● **Problem to solve**: The line containing "di evoluzione di" marks the start; return it and every line after it in the listing below, exactly, through the last.

● **Stored data**:
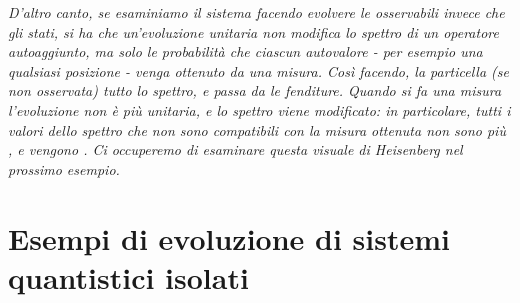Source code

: \documentclass[../../FisicaTeorica.tex]{subfiles}
\begin{document}
\textit{D'altro canto, se esaminiamo il sistema facendo evolvere le osservabili invece che gli stati, si ha che un'evoluzione unitaria non modifica lo spettro di un operatore autoaggiunto, ma solo le probabilità che ciascun autovalore - per esempio una qualsiasi posizione - venga ottenuto da una misura. Così facendo, la particella (se non osservata)  tutto lo spettro, e passa da  le fenditure. Quando si fa una misura l'evoluzione non è più unitaria, e lo spettro viene modificato: in particolare, tutti i valori dello spettro che non sono compatibili con la misura ottenuta non sono più , e vengono . Ci occuperemo di esaminare questa visuale di Heisenberg nel prossimo esempio.}

\section{Esempi di evoluzione di sistemi quantistici isolati}
\end{document}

● **Expected answer**:
\section{Esempi di evoluzione di sistemi quantistici isolati}
\end{document}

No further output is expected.